Jul 1, 2010 at 2:50 comment added The Mathemagician @KConrad I'm well aware of the applications in algebra and topology and I've begun a serious study of MacLane's classic.I guess I've never really been comfortable with diagram chasing since I was originally trained by old fashioned mathematicians who used naive set theory to formulate everything,even algebra. I finally got somewhat used to using it for very large systems,like the category of compact topological spaces and Abelian groups-but for objects like the natural numbers,it seems a little strange.
Jul 1, 2010 at 2:48 answer added Boyarsky timeline score: 12
Jul 1, 2010 at 2:44 comment added Andy Putman One confusion that might be lurking here (and this is only a guess, so I might be totally off base) is your opposition between category theory on one hand and ZFC style set theory on the other.
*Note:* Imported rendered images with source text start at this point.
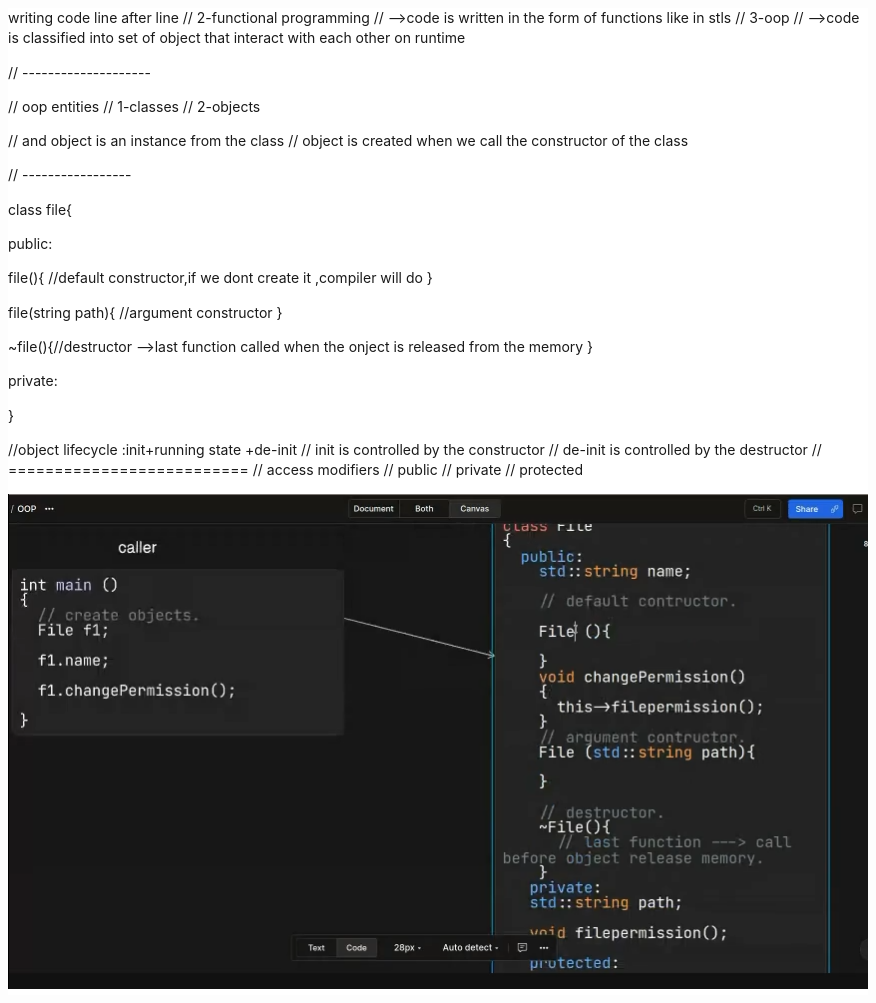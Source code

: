 writing code line after line
// 2-functional programming
// -->code is written in the form of functions like in stls
// 3-oop 
// -->code is classified into set of object that interact with each other on runtime

// --------------------

// oop entities
// 1-classes
// 2-objects

// and object is an instance from the class
// object is created when we call the constructor of the class

// -----------------

class file{

public:

file(){ //default constructor,if we dont create it ,compiler will do
}

file(string path){ //argument constructor
}

~file(){//destructor -->last function called when the onject is released from the memory
}

private:


}

//object lifecycle :init+running state +de-init
// init is controlled by the constructor
// de-init is controlled by the destructor
// ==========================
// access modifiers
// public 
// private 
// protected

![alt text](image-1.png)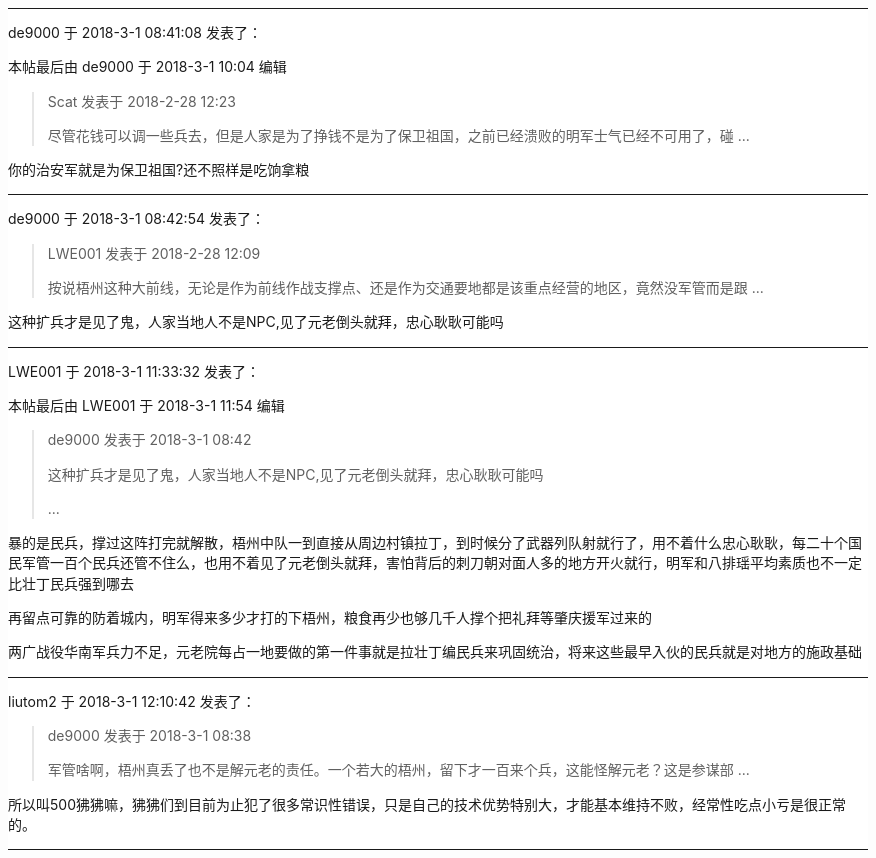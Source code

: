 ---------

de9000 于 2018-3-1 08:41:08 发表了：

本帖最后由 de9000 于 2018-3-1 10:04 编辑 


> 
> Scat 发表于 2018-2-28 12:23
> 
> 尽管花钱可以调一些兵去，但是人家是为了挣钱不是为了保卫祖国，之前已经溃败的明军士气已经不可用了，碰 ...



你的治安军就是为保卫祖国?还不照样是吃饷拿粮

---------

de9000 于 2018-3-1 08:42:54 发表了：

> LWE001 发表于 2018-2-28 12:09
> 
> 按说梧州这种大前线，无论是作为前线作战支撑点、还是作为交通要地都是该重点经营的地区，竟然没军管而是跟 ...



这种扩兵才是见了鬼，人家当地人不是NPC,见了元老倒头就拜，忠心耿耿可能吗

---------

LWE001 于 2018-3-1 11:33:32 发表了：

本帖最后由 LWE001 于 2018-3-1 11:54 编辑 


> 
> de9000 发表于 2018-3-1 08:42
> 
> 这种扩兵才是见了鬼，人家当地人不是NPC,见了元老倒头就拜，忠心耿耿可能吗
> 
> ...



暴的是民兵，撑过这阵打完就解散，梧州中队一到直接从周边村镇拉丁，到时候分了武器列队射就行了，用不着什么忠心耿耿，每二十个国民军管一百个民兵还管不住么，也用不着见了元老倒头就拜，害怕背后的刺刀朝对面人多的地方开火就行，明军和八排瑶平均素质也不一定比壮丁民兵强到哪去

再留点可靠的防着城内，明军得来多少才打的下梧州，粮食再少也够几千人撑个把礼拜等肇庆援军过来的

两广战役华南军兵力不足，元老院每占一地要做的第一件事就是拉壮丁编民兵来巩固统治，将来这些最早入伙的民兵就是对地方的施政基础

---------

liutom2 于 2018-3-1 12:10:42 发表了：

> de9000 发表于 2018-3-1 08:38
> 
> 军管啥啊，梧州真丢了也不是解元老的责任。一个若大的梧州，留下才一百来个兵，这能怪解元老？这是参谋部 ...



所以叫500狒狒嘛，狒狒们到目前为止犯了很多常识性错误，只是自己的技术优势特别大，才能基本维持不败，经常性吃点小亏是很正常的。

---------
The two are not incompatible! While some category theorists promote it as an alternate set of foundations to ZFC set theory, I don't think that's what most people mean when they talk about using it in number theory, alg geometry, etc. Rather, it is an extremely expressive language for phenomena that reside entirely within standard, ZFC mathematics (indeed, often entirely in the finite world!)
Jul 1, 2010 at 2:34 comment added KConrad Andrew, there are important constructions in number theory, algebraic geometry, and elsewhere that are impossible to make sense of without category theory, so it's not a wrecking ball. Keep in mind that number theory is concerned with structures related to the integers, not only the integers themselves (kind of like real analysis is not the study of real numbers). Please ask your friend for some suggested books or articles that can inform you about the themes which interest him, so you can get a better idea of the hard questions that he would like to study.
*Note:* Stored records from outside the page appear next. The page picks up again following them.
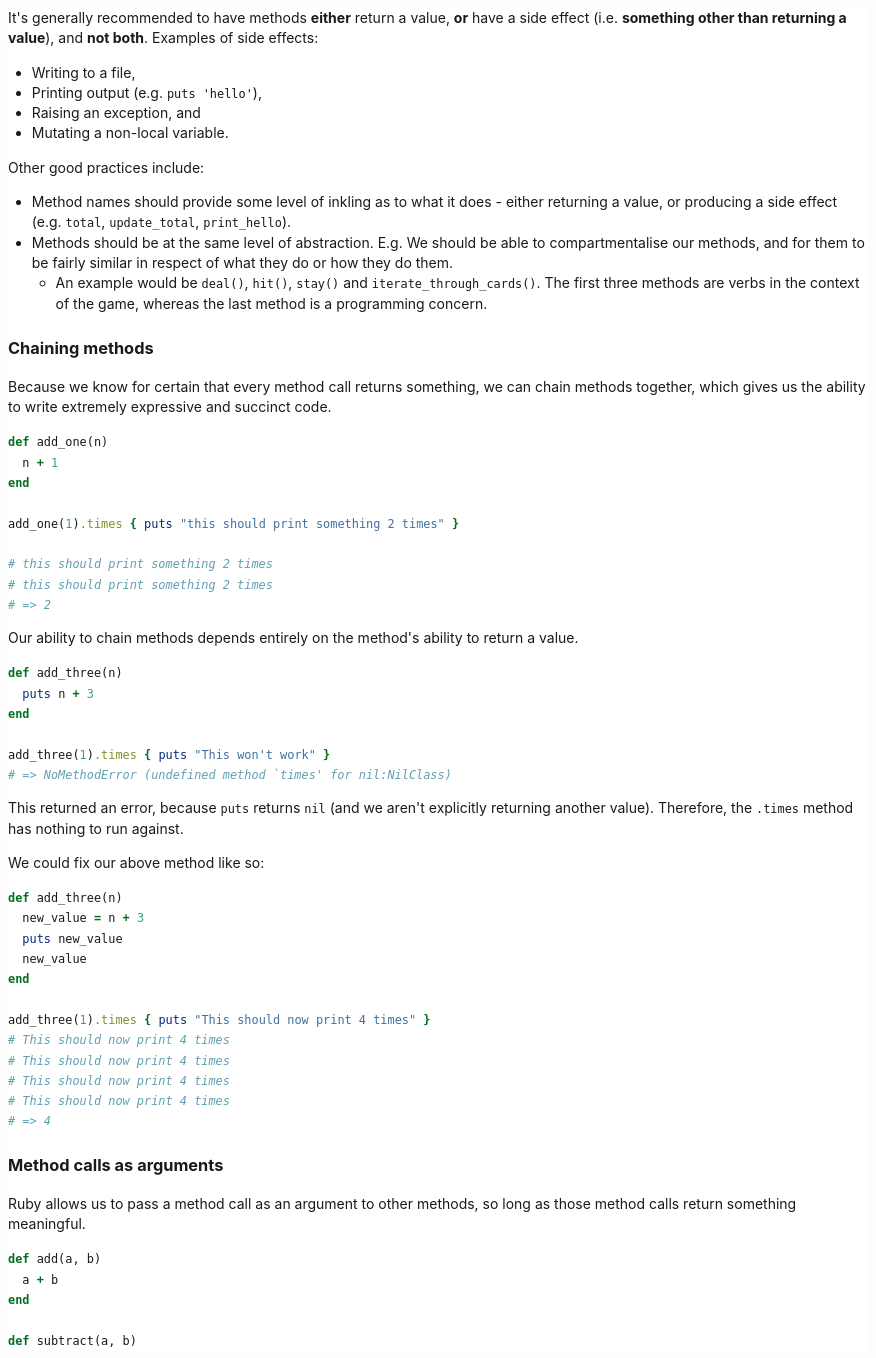 It's generally recommended to have methods __either__ return a value, __or__ have a side effect (i.e. __something other than returning a value__), and __not both__. Examples of side effects:
- Writing to a file,
- Printing output (e.g. `puts 'hello'`),
- Raising an exception, and
- Mutating a non-local variable.

Other good practices include:
- Method names should provide some level of inkling as to what it does - either returning a value, or producing a side effect (e.g. `total`, `update_total`, `print_hello`).
- Methods should be at the same level of abstraction. E.g. We should be able to compartmentalise our methods, and for them to be fairly similar in respect of what they do or how they do them. 
  - An example would be `deal()`, `hit()`, `stay()` and `iterate_through_cards()`. The first three methods are verbs in the context of the game, whereas the last method is a programming concern. 

### Chaining methods
Because we know for certain that every method call returns something, we can chain methods together, which gives us the ability to write extremely expressive and succinct code.
```ruby
def add_one(n)
  n + 1
end

add_one(1).times { puts "this should print something 2 times" }

# this should print something 2 times
# this should print something 2 times
# => 2
```
Our ability to chain methods depends entirely on the method's ability to return a value. 
```ruby
def add_three(n)
  puts n + 3
end

add_three(1).times { puts "This won't work" }
# => NoMethodError (undefined method `times' for nil:NilClass)
```
This returned an error, because `puts` returns `nil` (and we aren't explicitly returning another value). Therefore, the `.times` method has nothing to run against.

We could fix our above method like so:
```ruby
def add_three(n)
  new_value = n + 3
  puts new_value
  new_value
end

add_three(1).times { puts "This should now print 4 times" }
# This should now print 4 times
# This should now print 4 times
# This should now print 4 times
# This should now print 4 times
# => 4
```
### Method calls as arguments
Ruby allows us to pass a method call as an argument to other methods, so long as those method calls return something meaningful.
```ruby
def add(a, b)
  a + b
end

def subtract(a, b)
```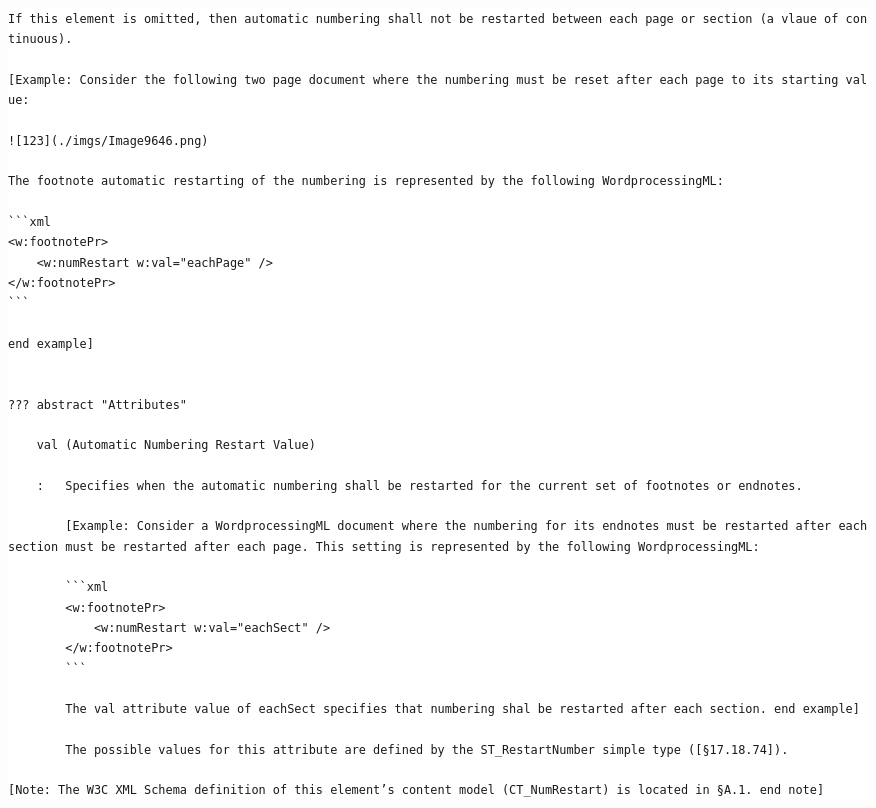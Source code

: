     If this element is omitted, then automatic numbering shall not be restarted between each page or section (a vlaue of continuous).
    
    [Example: Consider the following two page document where the numbering must be reset after each page to its starting value:
    
    ![123](./imgs/Image9646.png)
    
    The footnote automatic restarting of the numbering is represented by the following WordprocessingML:
    
    ```xml
    <w:footnotePr>
        <w:numRestart w:val="eachPage" />
    </w:footnotePr>
    ```
    
    end example]
    
    
    ??? abstract "Attributes"
    
        val (Automatic Numbering Restart Value)
    
        :   Specifies when the automatic numbering shall be restarted for the current set of footnotes or endnotes.
    
            [Example: Consider a WordprocessingML document where the numbering for its endnotes must be restarted after each section must be restarted after each page. This setting is represented by the following WordprocessingML:
            
            ```xml
            <w:footnotePr>
                <w:numRestart w:val="eachSect" />
            </w:footnotePr>
            ```
            
            The val attribute value of eachSect specifies that numbering shal be restarted after each section. end example]
            
            The possible values for this attribute are defined by the ST_RestartNumber simple type ([§17.18.74]).
    
    [Note: The W3C XML Schema definition of this element’s content model (CT_NumRestart) is located in §A.1. end note]


[§17.11.1]: #17111-continuationseparator-连续分隔符
[§17.11.2]: #17112-endnote-尾注内容
[§17.11.3]: #17113-endnote-特别尾注列表
[§17.11.4]: #17114-endnotepr-文档范围的尾注属性
[§17.11.5]: #17115-endnotepr-节范围的尾注属性
[§17.11.6]: #17116-endnoteref-尾注参考标记
[§17.11.7]: #17117-endnotereference-尾注参考
[§17.11.8]: #17118-endnotes-文档尾注
[§17.11.9]: #17119-footnote-特别脚注列表
[§17.11.10]: #171110-footnote-脚注内容
[§17.11.11]: #171111-footnotepr-节范围的脚注属性
[§17.11.12]: #171112-footnotepr-文档范围的脚注属性
[§17.11.13]: #171113-footnoteref-脚注参考标记
[§17.11.14]: #171114-footnotereference-脚注参考
[§17.11.15]: #171115-footnotes-文档脚注
[§17.11.16]: #171116-noendnote-抑制文档中的尾注
[§17.11.17]: #171117-numfmt-尾注编号格式
[§17.11.18]: #171118-numfmt-脚注编号格式
[§17.11.19]: #171119-numrestart-脚注和尾注编号重新开始位置
[§17.11.20]: #171120-numstart-脚注和尾注编号起始值
[§17.11.21]: #171121-pos-脚注位置
[§17.11.22]: #171122-pos-尾注位置
[§17.11.23]: #171123-separator-脚注尾注分隔符
[§17.17.4]: ./17miscellaneous.md#17174-布尔属性-ct_onoff
[§17.18.10]: ./18simpletypes.md#171810-st_decimalnumber-十进制数值
[§17.18.22]: ./18simpletypes.md#171822-st_ednpos-尾注定位位置
[§17.18.33]: ./18simpletypes.md#171833-st_ftnedn-脚注或尾注类型
[§17.18.34]: ./18simpletypes.md#171834-st_ftnpos-脚注定位位置
[§17.18.59]: ./18simpletypes.md#171859-st_numberformat-编号格式
[§17.18.74]: ./18simpletypes.md#171874-st_restartnumber-脚注尾注编号重新开始位置
[§22.9.2.7]: ../chapter22/sharedsimpletypes.md#22927-st_onoff-开关值
[§22.9.2.13]: ../chapter22/sharedsimpletypes.md#229213-st_string-字符串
Jul 1, 2010 at 2:03 answer added Joel David Hamkins timeline score: 10
Jul 1, 2010 at 1:58 history made wiki Post Made Community Wiki by The Mathemagician
Jul 1, 2010 at 1:58 comment added The Mathemagician @KConrad The finite groups-particularly the Abelian ones-are a very good example indeed. It's just that the use of such concepts seem to be tantamount to swatting flies with a wrecking ball.But of course,just because you CAN approach the integers via set theoretic constructions doesn't mean you HAVE to,does it?
Jul 1, 2010 at 1:19 comment added Gerry Myerson Some find it puzzling that the logarithm has any applications in number theory - but, it does. The countability of the primes has not discouraged the zeta function from having deep things to say about them, even though one must go well beyond the countable and indeed beyond the real to grok zeta.
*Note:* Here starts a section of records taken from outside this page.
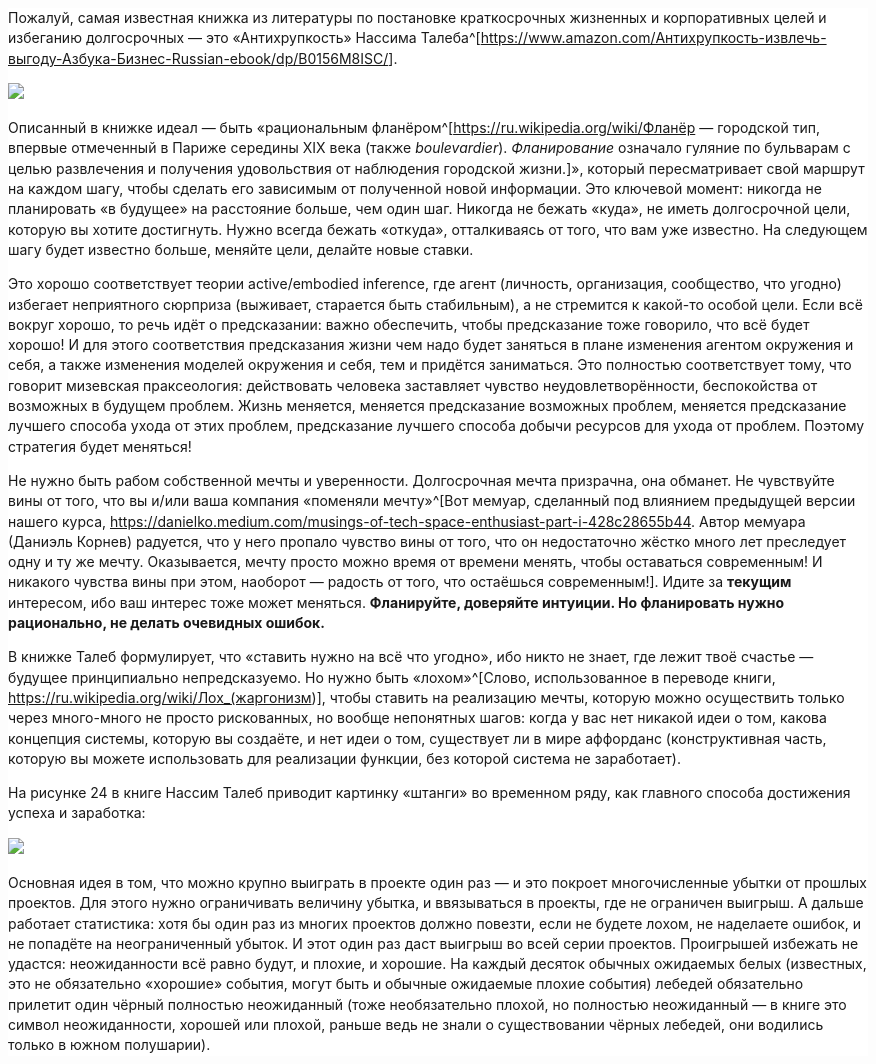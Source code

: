 Пожалуй, самая известная книжка из литературы по постановке краткосрочных жизненных и корпоративных целей и избеганию долгосрочных — это «Антихрупкость» Нассима Талеба^[<https://www.amazon.com/Антихрупкость-извлечь-выгоду-Азбука-Бизнес-Russian-ebook/dp/B0156M8ISC/>].

![](/ru/systems-management/43.jpeg)

Описанный в книжке идеал — быть «рациональным фланёром^[<https://ru.wikipedia.org/wiki/Фланёр> — городской тип, впервые отмеченный в Париже середины XIX века (также *boulevardier*). *Фланирование* означало гуляние по бульварам с целью развлечения и получения удовольствия от наблюдения городской жизни.]», который пересматривает свой маршрут на каждом шагу, чтобы сделать его зависимым от полученной новой информации. Это ключевой момент: никогда не планировать «в будущее» на расстояние больше, чем один шаг. Никогда не бежать «куда», не иметь долгосрочной цели, которую вы хотите достигнуть. Нужно всегда бежать «откуда», отталкиваясь от того, что вам уже известно. На следующем шагу будет известно больше, меняйте цели, делайте новые ставки.

Это хорошо соответствует теории active/embodied inference, где агент (личность, организация, сообщество, что угодно) избегает неприятного сюрприза (выживает, старается быть стабильным), а не стремится к какой-то особой цели. Если всё вокруг хорошо, то речь идёт о предсказании: важно обеспечить, чтобы предсказание тоже говорило, что всё будет хорошо! И для этого соответствия предсказания жизни чем надо будет заняться в плане изменения агентом окружения и себя, а также изменения моделей окружения и себя, тем и придётся заниматься. Это полностью соответствует тому, что говорит мизевская праксеология: действовать человека заставляет чувство неудовлетворённости, беспокойства от возможных в будущем проблем. Жизнь меняется, меняется предсказание возможных проблем, меняется предсказание лучшего способа ухода от этих проблем, предсказание лучшего способа добычи ресурсов для ухода от проблем. Поэтому стратегия будет меняться!

Не нужно быть рабом собственной мечты и уверенности. Долгосрочная мечта призрачна, она обманет. Не чувствуйте вины от того, что вы и/или ваша компания «поменяли мечту»^[Вот мемуар, сделанный под влиянием предыдущей версии нашего курса, <https://danielko.medium.com/musings-of-tech-space-enthusiast-part-i-428c28655b44>. Автор мемуара (Даниэль Корнев) радуется, что у него пропало чувство вины от того, что он недостаточно жёстко много лет преследует одну и ту же мечту. Оказывается, мечту просто можно время от времени менять, чтобы оставаться современным! И никакого чувства вины при этом, наоборот — радость от того, что остаёшься современным!]. Идите за **текущим** интересом, ибо ваш интерес тоже может меняться. **Фланируйте, доверяйте интуиции. Но фланировать нужно рационально, не делать очевидных ошибок.**

В книжке Талеб формулирует, что «ставить нужно на всё что угодно», ибо никто не знает, где лежит твоё счастье — будущее принципиально непредсказуемо. Но нужно быть «лохом»^[Слово, использованное в переводе книги, <https://ru.wikipedia.org/wiki/Лох_(жаргонизм>)], чтобы ставить на реализацию мечты, которую можно осуществить только через много-много не просто рискованных, но вообще непонятных шагов: когда у вас нет никакой идеи о том, какова концепция системы, которую вы создаёте, и нет идеи о том, существует ли в мире аффорданс (конструктивная часть, которую вы можете использовать для реализации функции, без которой система не заработает).

На рисунке 24 в книге Нассим Талеб приводит картинку «штанги» во временном ряду, как главного способа достижения успеха и заработка:

![](/ru/systems-management/44.png)

Основная идея в том, что можно крупно выиграть в проекте один раз — и это покроет многочисленные убытки от прошлых проектов. Для этого нужно ограничивать величину убытка, и ввязываться в проекты, где не ограничен выигрыш. А дальше работает статистика: хотя бы один раз из многих проектов должно повезти, если не будете лохом, не наделаете ошибок, и не попадёте на неограниченный убыток. И этот один раз даст выигрыш во всей серии проектов. Проигрышей избежать не удастся: неожиданности всё равно будут, и плохие, и хорошие. На каждый десяток обычных ожидаемых белых (известных, это не обязательно «хорошие» события, могут быть и обычные ожидаемые плохие события) лебедей обязательно прилетит один чёрный полностью неожиданный (тоже необязательно плохой, но полностью неожиданный — в книге это символ неожиданности, хорошей или плохой, раньше ведь не знали о существовании чёрных лебедей, они водились только в южном полушарии).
Jul 1, 2010 at 1:16 comment added KConrad Andrew, almost any functorial construction you can imagine is useful in number theory. Just open up a book on the subject at the graduate level. And look at finite groups: they're finite but still homological concepts are quite useful there (group cohomology?). Lebesgue said once that if you put everything on an equal footing, without choosing among everything that is exact, then you'd hardly think of many useful concepts. You have to treat the natural numbers as something more than just a countable set to get somewhere in understanding them.
Jul 1, 2010 at 0:36 comment added Yemon Choi This seems a bit like asking why/how exotic algebraic constructions can shed light on, say, Diophantine problems. My own very paltry understanding, when it comes to the use of categorical methods, is that the category theory really plays an important role in understanding the hidden structures that lie underneath seemingly elementary statements and questions in number theory. So I think your last paragraph, while an understandable and natural POV, is somewhat missing the point.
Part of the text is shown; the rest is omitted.